Ehe und Familie stehen unter dem besonderen Schutz des Grundgesetzes. Das Verständnis von Ehe und Familie - auch das des Grundgesetzes - ist heute allerdings weiter als noch als in den 1950er- oder 1960er-Jahren.  Diesem gesellschaftlichen und verfassungsrechtlichen Wandel muss die Politik Rechnung tragen. Zugleich sollten wir unterschiedliche Familienformen nicht gegeneinander ausspielen. Viele Menschen wünschen sich nach wie vor eine Familie aus Mann, Frau und Kindern mit Trauschein: eine Konstellation, mit der ich auch groß geworden bin. Daran ist nichts rückständig oder überholt. Das ist etwas Wunderbares und der Traum vieler Menschen. Das steht aber nicht im Widerspruch dazu, dass es auch passende Regeln für andere Formen des Zusammenlebens geben muss - zum Beispiel für Patchworkfamilien, Paare ohne Trauschein oder Trennungsfamilien. Sie gehören genauso zu unserer Gesellschaft und haben einen Anspruch darauf, dass das Recht auch ihre Lebenssituation sieht.

Die Ampel leidet unter dem Klischee, dass sie ständig nur Politik für progressive Eliten in Berlin macht.

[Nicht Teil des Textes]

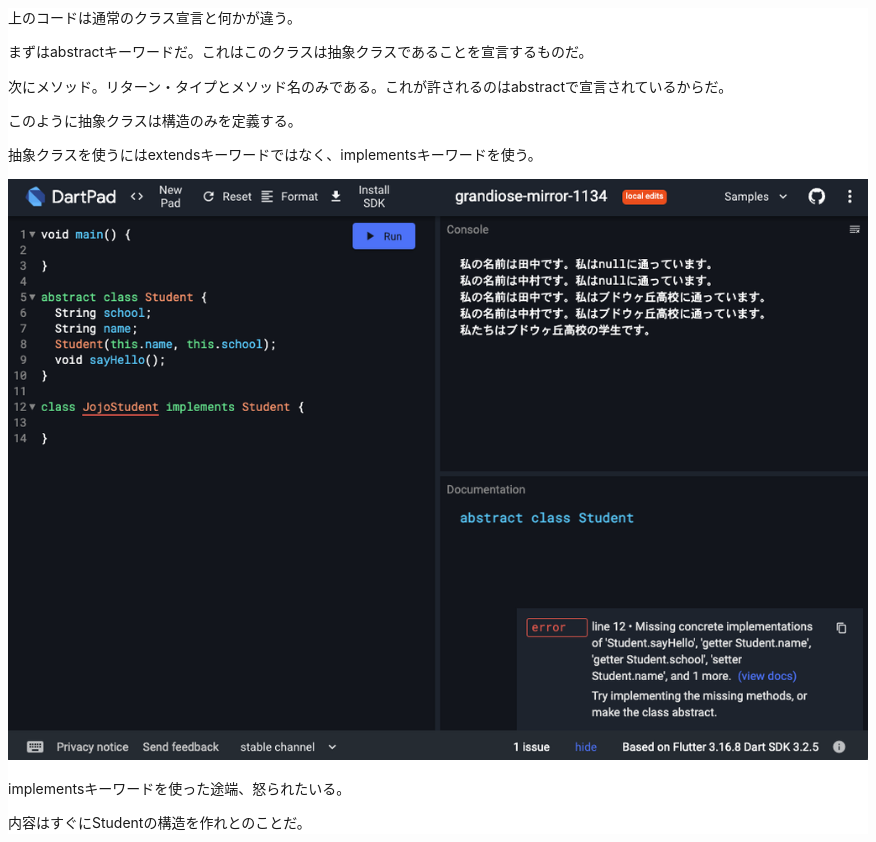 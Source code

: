 上のコードは通常のクラス宣言と何かが違う。

まずはabstractキーワードだ。これはこのクラスは抽象クラスであることを宣言するものだ。

次にメソッド。リターン・タイプとメソッド名のみである。これが許されるのはabstractで宣言されているからだ。

このように抽象クラスは構造のみを定義する。

抽象クラスを使うにはextendsキーワードではなく、implementsキーワードを使う。

![DartPad](/assets/images/2024-01-27-01-dart-01/image003.png)

implementsキーワードを使った途端、怒られたいる。

内容はすぐにStudentの構造を作れとのことだ。
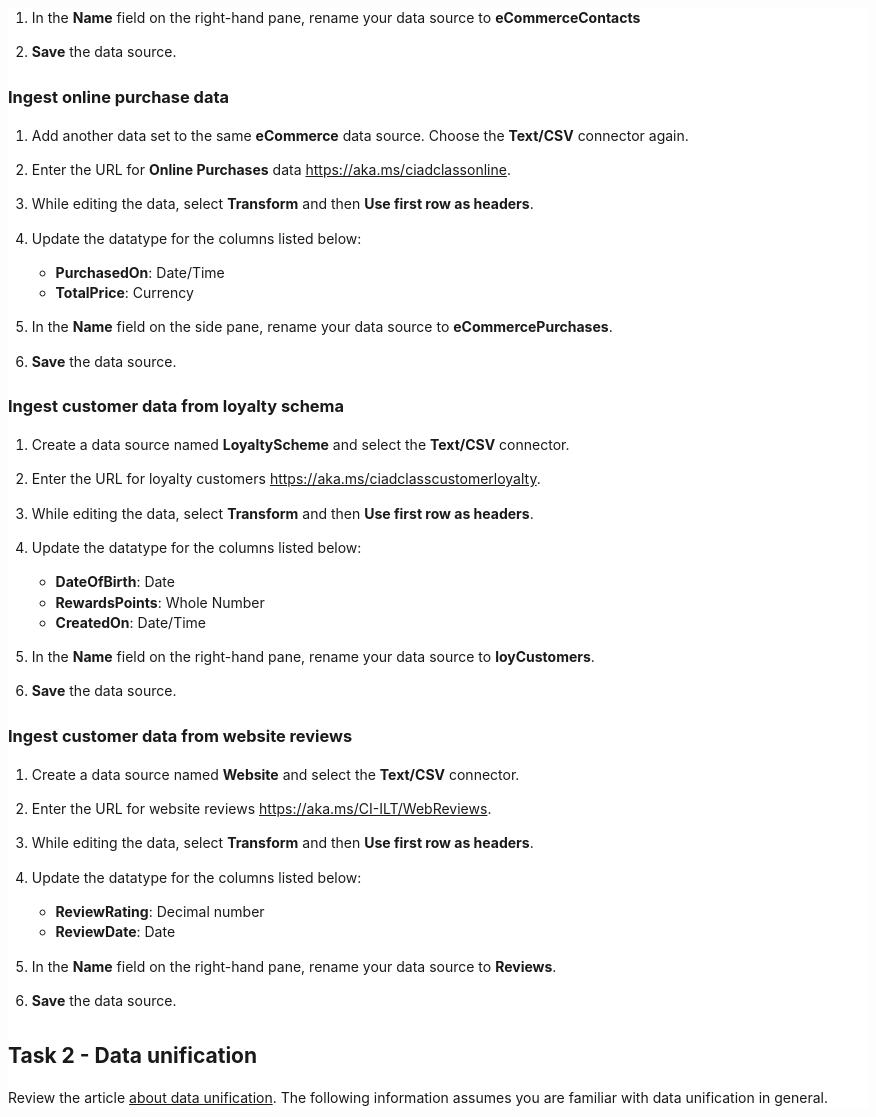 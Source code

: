 1. In the **Name** field on the right-hand pane, rename your data source to **eCommerceContacts**

1. **Save** the data source.

### Ingest online purchase data

1. Add another data set to the same **eCommerce** data source. Choose the **Text/CSV** connector again.

1. Enter the URL for **Online Purchases** data https://aka.ms/ciadclassonline.

1. While editing the data, select **Transform** and then **Use first row as headers**.

1. Update the datatype for the columns listed below:
   - **PurchasedOn**: Date/Time
   - **TotalPrice**: Currency

1. In the **Name** field on the side pane, rename your data source to **eCommercePurchases**.

1. **Save** the data source.

### Ingest customer data from loyalty schema

1. Create a data source named **LoyaltyScheme** and select the **Text/CSV** connector.

1. Enter the URL for loyalty customers https://aka.ms/ciadclasscustomerloyalty.

1. While editing the data, select **Transform** and then **Use first row as headers**.

1. Update the datatype for the columns listed below:
   - **DateOfBirth**: Date
   - **RewardsPoints**: Whole Number
   - **CreatedOn**: Date/Time

1. In the **Name** field on the right-hand pane, rename your data source to **loyCustomers**.

1. **Save** the data source.

### Ingest customer data from website reviews

1. Create a data source named **Website** and select the **Text/CSV** connector.

1. Enter the URL for website reviews https://aka.ms/CI-ILT/WebReviews.

1. While editing the data, select **Transform** and then **Use first row as headers**.

1. Update the datatype for the columns listed below:
   - **ReviewRating**: Decimal number
   - **ReviewDate**: Date

1. In the **Name** field on the right-hand pane, rename your data source to **Reviews**.

1. **Save** the data source.

## Task 2 - Data unification

Review the article [about data unification](data-unification.md). The following information assumes you are familiar with data unification in general.
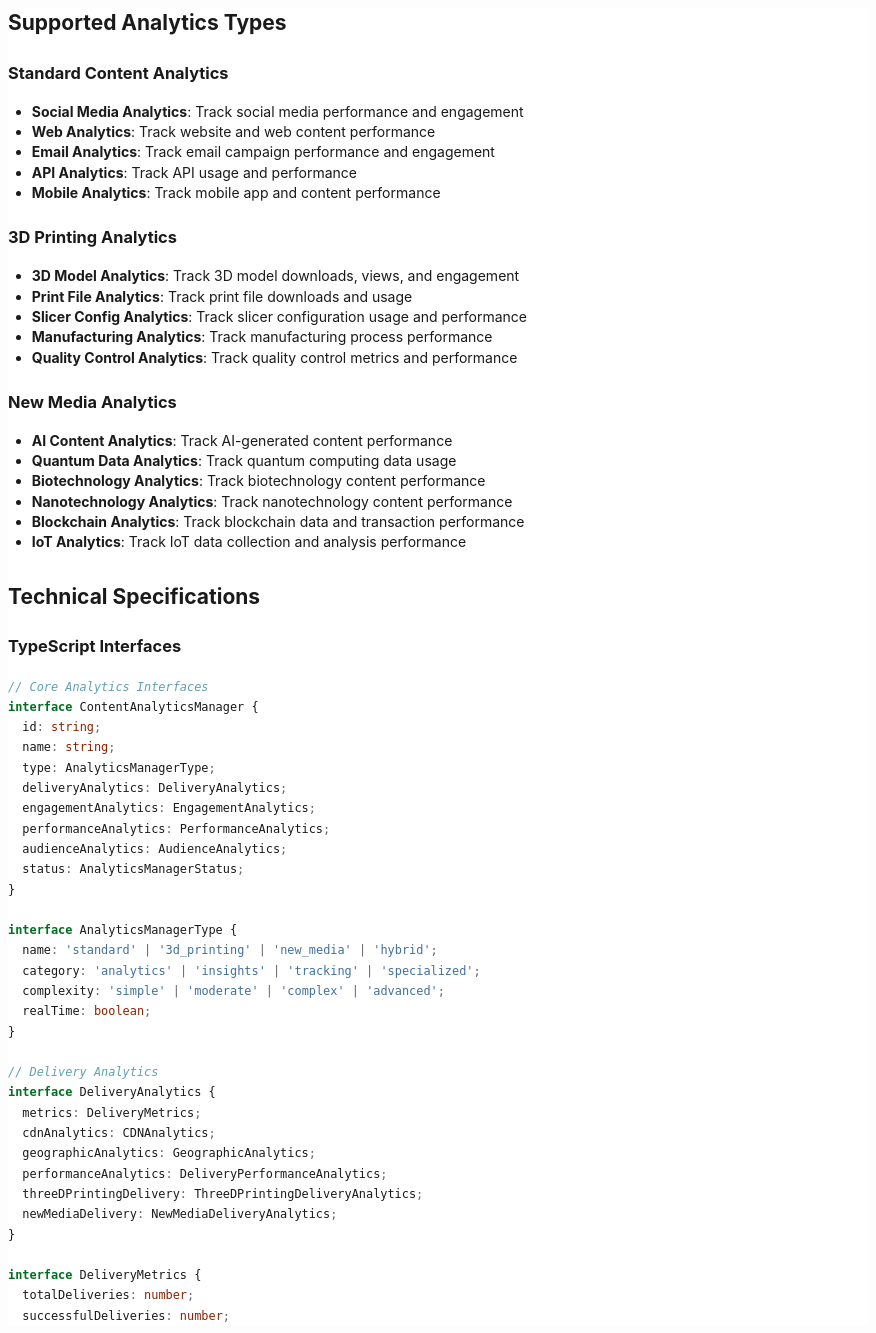 ## **Supported Analytics Types**

### **Standard Content Analytics**
- **Social Media Analytics**: Track social media performance and engagement
- **Web Analytics**: Track website and web content performance
- **Email Analytics**: Track email campaign performance and engagement
- **API Analytics**: Track API usage and performance
- **Mobile Analytics**: Track mobile app and content performance

### **3D Printing Analytics**
- **3D Model Analytics**: Track 3D model downloads, views, and engagement
- **Print File Analytics**: Track print file downloads and usage
- **Slicer Config Analytics**: Track slicer configuration usage and performance
- **Manufacturing Analytics**: Track manufacturing process performance
- **Quality Control Analytics**: Track quality control metrics and performance

### **New Media Analytics**
- **AI Content Analytics**: Track AI-generated content performance
- **Quantum Data Analytics**: Track quantum computing data usage
- **Biotechnology Analytics**: Track biotechnology content performance
- **Nanotechnology Analytics**: Track nanotechnology content performance
- **Blockchain Analytics**: Track blockchain data and transaction performance
- **IoT Analytics**: Track IoT data collection and analysis performance

## **Technical Specifications**

### **TypeScript Interfaces**

```typescript
// Core Analytics Interfaces
interface ContentAnalyticsManager {
  id: string;
  name: string;
  type: AnalyticsManagerType;
  deliveryAnalytics: DeliveryAnalytics;
  engagementAnalytics: EngagementAnalytics;
  performanceAnalytics: PerformanceAnalytics;
  audienceAnalytics: AudienceAnalytics;
  status: AnalyticsManagerStatus;
}

interface AnalyticsManagerType {
  name: 'standard' | '3d_printing' | 'new_media' | 'hybrid';
  category: 'analytics' | 'insights' | 'tracking' | 'specialized';
  complexity: 'simple' | 'moderate' | 'complex' | 'advanced';
  realTime: boolean;
}

// Delivery Analytics
interface DeliveryAnalytics {
  metrics: DeliveryMetrics;
  cdnAnalytics: CDNAnalytics;
  geographicAnalytics: GeographicAnalytics;
  performanceAnalytics: DeliveryPerformanceAnalytics;
  threeDPrintingDelivery: ThreeDPrintingDeliveryAnalytics;
  newMediaDelivery: NewMediaDeliveryAnalytics;
}

interface DeliveryMetrics {
  totalDeliveries: number;
  successfulDeliveries: number;
```
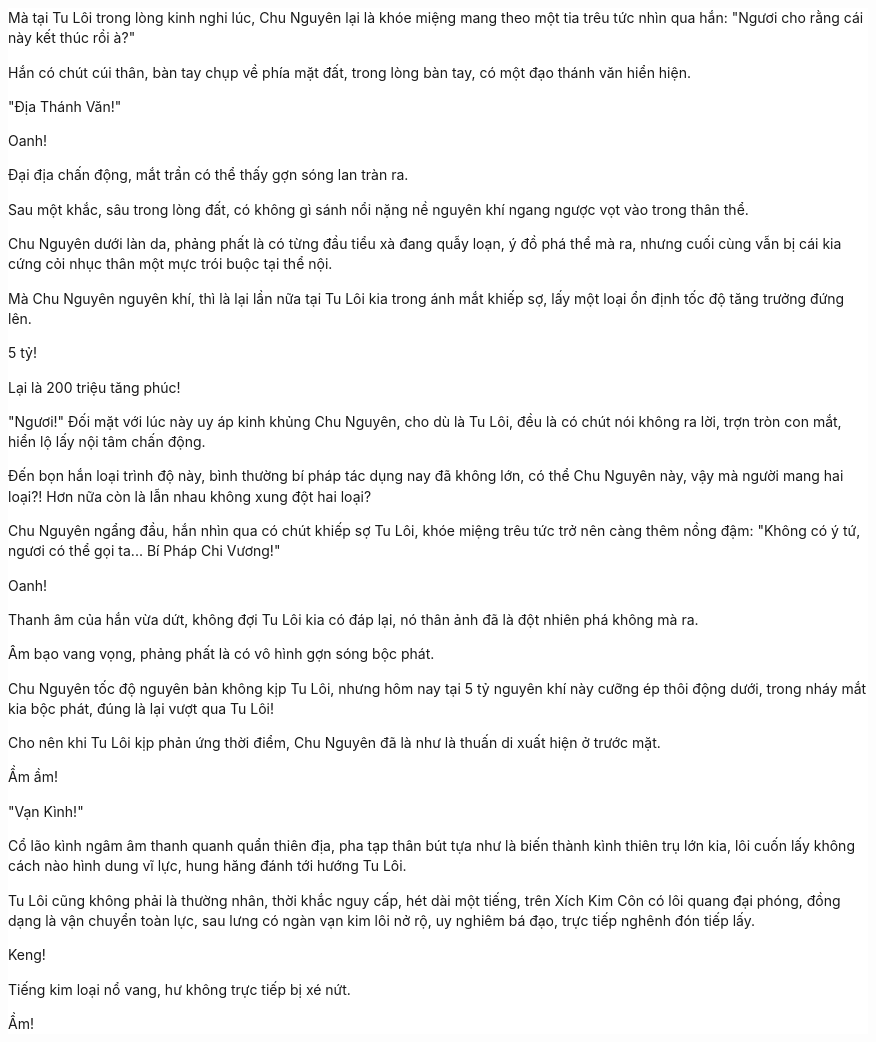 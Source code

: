 Mà tại Tu Lôi trong lòng kinh nghi lúc, Chu Nguyên lại là khóe miệng mang theo một tia trêu tức nhìn qua hắn: "Ngươi cho rằng cái này kết thúc rồi à?"

Hắn có chút cúi thân, bàn tay chụp về phía mặt đất, trong lòng bàn tay, có một đạo thánh văn hiển hiện.

"Địa Thánh Văn!"

Oanh!

Đại địa chấn động, mắt trần có thể thấy gợn sóng lan tràn ra.

Sau một khắc, sâu trong lòng đất, có không gì sánh nổi nặng nề nguyên khí ngang ngược vọt vào trong thân thể.

Chu Nguyên dưới làn da, phảng phất là có từng đầu tiểu xà đang quẫy loạn, ý đồ phá thể mà ra, nhưng cuối cùng vẫn bị cái kia cứng cỏi nhục thân một mực trói buộc tại thể nội.

Mà Chu Nguyên nguyên khí, thì là lại lần nữa tại Tu Lôi kia trong ánh mắt khiếp sợ, lấy một loại ổn định tốc độ tăng trưởng đứng lên.

5 tỷ!

Lại là 200 triệu tăng phúc!

"Ngươi!" Đối mặt với lúc này uy áp kinh khủng Chu Nguyên, cho dù là Tu Lôi, đều là có chút nói không ra lời, trợn tròn con mắt, hiển lộ lấy nội tâm chấn động.

Đến bọn hắn loại trình độ này, bình thường bí pháp tác dụng nay đã không lớn, có thể Chu Nguyên này, vậy mà người mang hai loại?! Hơn nữa còn là lẫn nhau không xung đột hai loại?

Chu Nguyên ngẩng đầu, hắn nhìn qua có chút khiếp sợ Tu Lôi, khóe miệng trêu tức trở nên càng thêm nồng đậm: "Không có ý tứ, ngươi có thể gọi ta... Bí Pháp Chi Vương!"

Oanh!

Thanh âm của hắn vừa dứt, không đợi Tu Lôi kia có đáp lại, nó thân ảnh đã là đột nhiên phá không mà ra.

Âm bạo vang vọng, phảng phất là có vô hình gợn sóng bộc phát.

Chu Nguyên tốc độ nguyên bản không kịp Tu Lôi, nhưng hôm nay tại 5 tỷ nguyên khí này cưỡng ép thôi động dưới, trong nháy mắt kia bộc phát, đúng là lại vượt qua Tu Lôi!

Cho nên khi Tu Lôi kịp phản ứng thời điểm, Chu Nguyên đã là như là thuấn di xuất hiện ở trước mặt.

Ầm ầm!

"Vạn Kình!"

Cổ lão kình ngâm âm thanh quanh quẩn thiên địa, pha tạp thân bút tựa như là biến thành kình thiên trụ lớn kia, lôi cuốn lấy không cách nào hình dung vĩ lực, hung hăng đánh tới hướng Tu Lôi.

Tu Lôi cũng không phải là thường nhân, thời khắc nguy cấp, hét dài một tiếng, trên Xích Kim Côn có lôi quang đại phóng, đồng dạng là vận chuyển toàn lực, sau lưng có ngàn vạn kim lôi nở rộ, uy nghiêm bá đạo, trực tiếp nghênh đón tiếp lấy.

Keng!

Tiếng kim loại nổ vang, hư không trực tiếp bị xé nứt.

Ầm!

Wenn man sich die gesellschaftspolitischen Umwälzungen anschaut, die Sie mit den Grünen voranbringen, vom Selbstbestimmungsgesetz bis jetzt zum neuen Familienrecht, muss man sagen: Das Klischee stimmt schon, oder?

Einspruch! Trennungs- oder Patchworkfamilien gibt es heutzutage überall und in allen sozialen Schichten. Unsere Pläne für das Familienrecht sind für Menschen in Osnabrück oder Ostfriesland genauso relevant wie für Menschen in Berlin. Hier geht es um die Interessen von Millionen von Menschen. Im Übrigen kümmern wir uns auch intensiv um sehr viele andere drängende Fragen - zum Beispiel um den Abbau von Bürokratie, um solide Staatsfinanzen oder um Fortschritte bei der Digitalisierung. Und vergessen wir nicht: Diese Bundesregierung hat eine beispiellose Energiekrise bewältigt und erfolgreich die Inflation gestoppt. Das war und ist Politik für alle Menschen in Deutschland.